Transcribe every entry that follows, word for word, and omit the images.

→ Supplied data:
======

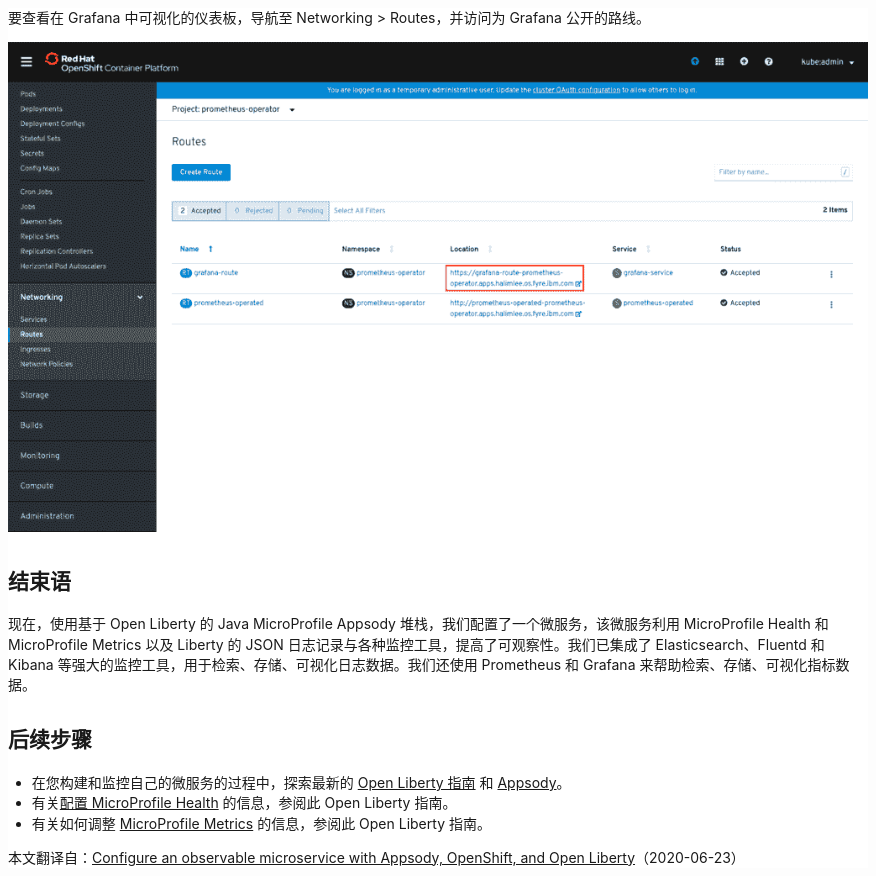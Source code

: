 要查看在 Grafana 中可视化的仪表板，导航至 Networking > Routes，并访问为 Grafana 公开的路线。

![粘贴到您所需的 dashboard](img/50bf0948ff37046e1a874ccc211849a7.png)

## 结束语

现在，使用基于 Open Liberty 的 Java MicroProfile Appsody 堆栈，我们配置了一个微服务，该微服务利用 MicroProfile Health 和 MicroProfile Metrics 以及 Liberty 的 JSON 日志记录与各种监控工具，提高了可观察性。我们已集成了 Elasticsearch、Fluentd 和 Kibana 等强大的监控工具，用于检索、存储、可视化日志数据。我们还使用 Prometheus 和 Grafana 来帮助检索、存储、可视化指标数据。

## 后续步骤

*   在您构建和监控自己的微服务的过程中，探索最新的 [Open Liberty 指南](https://openliberty.io/guides/) 和 [Appsody](https://appsody.dev/)。
*   有关[配置 MicroProfile Health](https://openliberty.io/guides/microprofile-health.html) 的信息，参阅此 Open Liberty 指南。
*   有关如何调整 [MicroProfile Metrics](https://openliberty.io/guides/microprofile-metrics.html) 的信息，参阅此 Open Liberty 指南。

本文翻译自：[Configure an observable microservice with Appsody, OpenShift, and Open Liberty](https://developer.ibm.com/tutorials/configure-an-observable-microservice-with-appsody-openshift-open-liberty/)（2020-06-23）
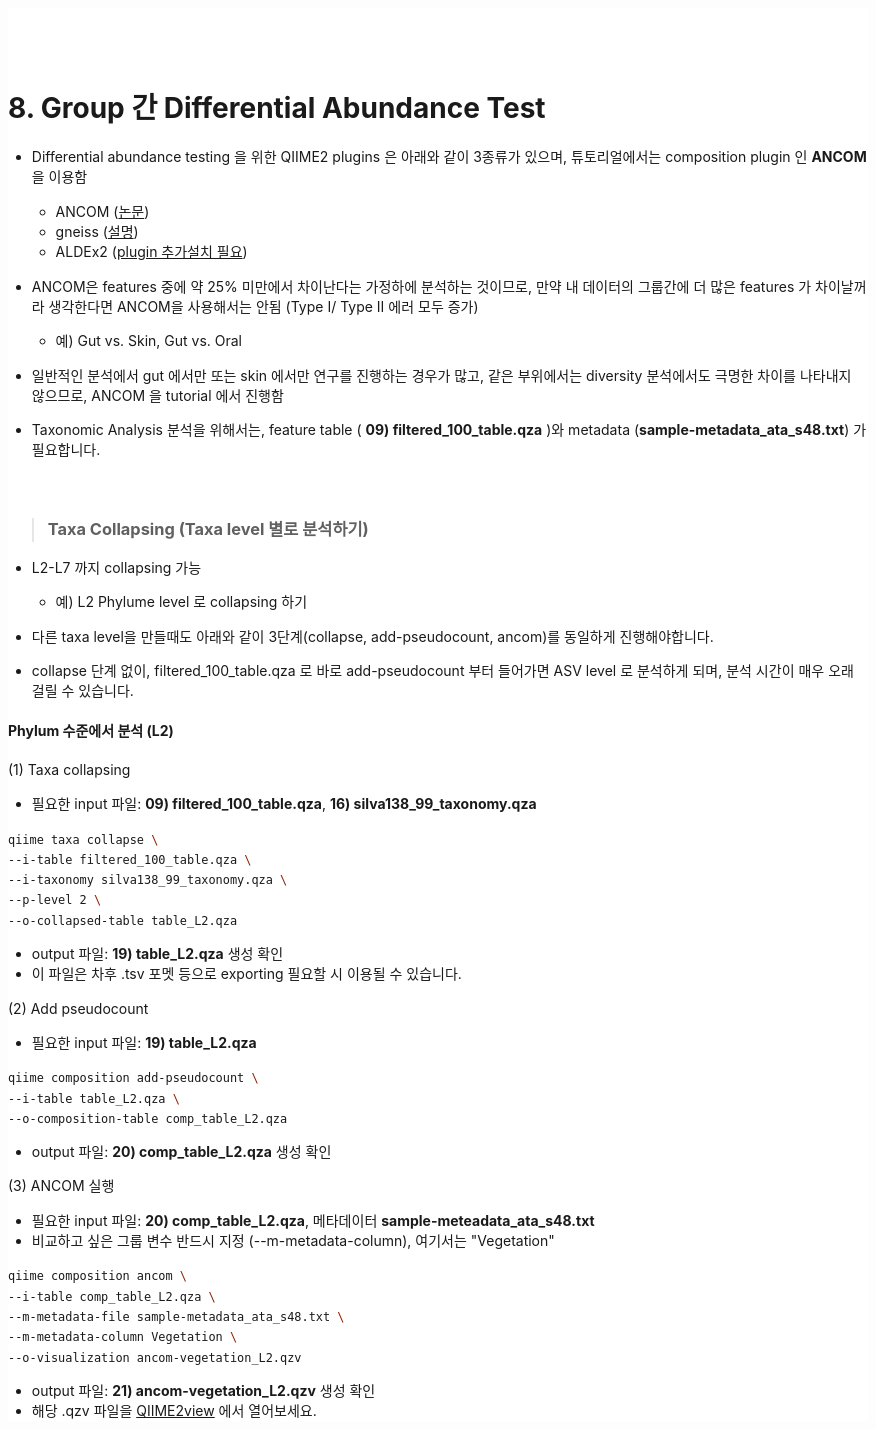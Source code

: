 </br></br>
# 8. Group 간 Differential Abundance Test 
- Differential abundance testing 을 위한 QIIME2 plugins 은 아래와 같이 3종류가 있으며, 튜토리얼에서는 composition plugin 인 **ANCOM**을 이용함
    - ANCOM ([논문](https://pubmed.ncbi.nlm.nih.gov/26028277/))
    - gneiss ([설명](https://docs.qiime2.org/2022.2/tutorials/gneiss/?highlight=gneiss))
    - ALDEx2 ([plugin 추가설치 필요](https://library.qiime2.org/plugins/q2-aldex2/24/))
- ANCOM은 features 중에 약 25% 미만에서 차이난다는 가정하에 분석하는 것이므로, 만약 내 데이터의 그룹간에 더 많은 features 가 차이날꺼라 생각한다면 ANCOM을 사용해서는 안됨 (Type I/ Type II 에러 모두 증가)
    - 예) Gut vs. Skin, Gut vs. Oral
- 일반적인 분석에서 gut 에서만 또는 skin 에서만 연구를 진행하는 경우가 많고, 같은 부위에서는 diversity 분석에서도 극명한 차이를 나타내지 않으므로, ANCOM 을 tutorial 에서 진행함

- Taxonomic Analysis 분석을 위해서는, feature table ( **09) filtered_100_table.qza** )와 metadata (**sample-metadata_ata_s48.txt**) 가 필요합니다.

<br/>
 
> ### Taxa Collapsing (Taxa level 별로 분석하기)
- L2-L7 까지 collapsing 가능
    - 예) L2 Phylume level 로 collapsing 하기
- 다른 taxa level을 만들때도 아래와 같이 3단계(collapse, add-pseudocount, ancom)를 동일하게 진행해야합니다.

- collapse 단계 없이, filtered_100_table.qza 로 바로 add-pseudocount 부터 들어가면 ASV level 로 분석하게 되며, 분석 시간이 매우 오래 걸릴 수 있습니다.

#### Phylum 수준에서 분석 (L2)
(1) Taxa collapsing
- 필요한 input 파일: **09) filtered_100_table.qza**, **16) silva138_99_taxonomy.qza**
```sh
qiime taxa collapse \
--i-table filtered_100_table.qza \
--i-taxonomy silva138_99_taxonomy.qza \
--p-level 2 \
--o-collapsed-table table_L2.qza
```
- output 파일: **19) table_L2.qza** 생성 확인
- 이 파일은 차후 .tsv 포멧 등으로 exporting 필요할 시 이용될 수 있습니다.

(2) Add pseudocount
- 필요한 input 파일: **19) table_L2.qza**
```sh
qiime composition add-pseudocount \
--i-table table_L2.qza \
--o-composition-table comp_table_L2.qza
```
- output 파일: **20) comp_table_L2.qza** 생성 확인

(3) ANCOM 실행 
- 필요한 input 파일: **20) comp_table_L2.qza**, 메타데이터 **sample-meteadata_ata_s48.txt**
- 비교하고 싶은 그룹 변수 반드시 지정 (--m-metadata-column), 여기서는 "Vegetation"
```sh
qiime composition ancom \
--i-table comp_table_L2.qza \
--m-metadata-file sample-metadata_ata_s48.txt \
--m-metadata-column Vegetation \
--o-visualization ancom-vegetation_L2.qzv
```
- output 파일: **21) ancom-vegetation_L2.qzv** 생성 확인
- 해당 .qzv 파일을 [QIIME2view](https://view.qiime2.org) 에서 열어보세요.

======

→ Response area:
Source code

: 要查看在 Grafana 中可视化的仪表板，导航至 Networking > Routes，并访问为 Grafana 公开的路线。

![粘贴到您所需的 dashboard](img/50bf0948ff37046e1a874ccc211849a7.png)

## 结束语

现在，使用基于 Open Liberty 的 Java MicroProfile Appsody 堆栈，我们配置了一个微服务，该微服务利用 MicroProfile Health 和 MicroProfile Metrics 以及 Liberty 的 JSON 日志记录与各种监控工具，提高了可观察性。我们已集成了 Elasticsearch、Fluentd 和 Kibana 等强大的监控工具，用于检索、存储、可视化日志数据。我们还使用 Prometheus 和 Grafana 来帮助检索、存储、可视化指标数据。

## 后续步骤

*   在您构建和监控自己的微服务的过程中，探索最新的 [Open Liberty 指南](https://openliberty.io/guides/) 和 [Appsody](https://appsody.dev/)。
*   有关[配置 MicroProfile Health](https://openliberty.io/guides/microprofile-health.html) 的信息，参阅此 Open Liberty 指南。
*   有关如何调整 [MicroProfile Metrics](https://openliberty.io/guides/microprofile-metrics.html) 的信息，参阅此 Open Liberty 指南。

本文翻译自：[Configure an observable microservice with Appsody, OpenShift, and Open Liberty](https://developer.ibm.com/tutorials/configure-an-observable-microservice-with-appsody-openshift-open-liberty/)（2020-06-23）
Source code

: </br></br>
# 8. Group 간 Differential Abundance Test 
- Differential abundance testing 을 위한 QIIME2 plugins 은 아래와 같이 3종류가 있으며, 튜토리얼에서는 composition plugin 인 **ANCOM**을 이용함
    - ANCOM ([논문](https://pubmed.ncbi.nlm.nih.gov/26028277/))
    - gneiss ([설명](https://docs.qiime2.org/2022.2/tutorials/gneiss/?highlight=gneiss))
    - ALDEx2 ([plugin 추가설치 필요](https://library.qiime2.org/plugins/q2-aldex2/24/))
- ANCOM은 features 중에 약 25% 미만에서 차이난다는 가정하에 분석하는 것이므로, 만약 내 데이터의 그룹간에 더 많은 features 가 차이날꺼라 생각한다면 ANCOM을 사용해서는 안됨 (Type I/ Type II 에러 모두 증가)
    - 예) Gut vs. Skin, Gut vs. Oral
- 일반적인 분석에서 gut 에서만 또는 skin 에서만 연구를 진행하는 경우가 많고, 같은 부위에서는 diversity 분석에서도 극명한 차이를 나타내지 않으므로, ANCOM 을 tutorial 에서 진행함

- Taxonomic Analysis 분석을 위해서는, feature table ( **09) filtered_100_table.qza** )와 metadata (**sample-metadata_ata_s48.txt**) 가 필요합니다.

<br/>
 
> ### Taxa Collapsing (Taxa level 별로 분석하기)
- L2-L7 까지 collapsing 가능
    - 예) L2 Phylume level 로 collapsing 하기
- 다른 taxa level을 만들때도 아래와 같이 3단계(collapse, add-pseudocount, ancom)를 동일하게 진행해야합니다.

- collapse 단계 없이, filtered_100_table.qza 로 바로 add-pseudocount 부터 들어가면 ASV level 로 분석하게 되며, 분석 시간이 매우 오래 걸릴 수 있습니다.

#### Phylum 수준에서 분석 (L2)
(1) Taxa collapsing
- 필요한 input 파일: **09) filtered_100_table.qza**, **16) silva138_99_taxonomy.qza**
```sh
qiime taxa collapse \
--i-table filtered_100_table.qza \
--i-taxonomy silva138_99_taxonomy.qza \
--p-level 2 \
--o-collapsed-table table_L2.qza
```
- output 파일: **19) table_L2.qza** 생성 확인
- 이 파일은 차후 .tsv 포멧 등으로 exporting 필요할 시 이용될 수 있습니다.

(2) Add pseudocount
- 필요한 input 파일: **19) table_L2.qza**
```sh
qiime composition add-pseudocount \
--i-table table_L2.qza \
--o-composition-table comp_table_L2.qza
```
- output 파일: **20) comp_table_L2.qza** 생성 확인

(3) ANCOM 실행 
- 필요한 input 파일: **20) comp_table_L2.qza**, 메타데이터 **sample-meteadata_ata_s48.txt**
- 비교하고 싶은 그룹 변수 반드시 지정 (--m-metadata-column), 여기서는 "Vegetation"
```sh
qiime composition ancom \
--i-table comp_table_L2.qza \
--m-metadata-file sample-metadata_ata_s48.txt \
--m-metadata-column Vegetation \
--o-visualization ancom-vegetation_L2.qzv
```
- output 파일: **21) ancom-vegetation_L2.qzv** 생성 확인
- 해당 .qzv 파일을 [QIIME2view](https://view.qiime2.org) 에서 열어보세요.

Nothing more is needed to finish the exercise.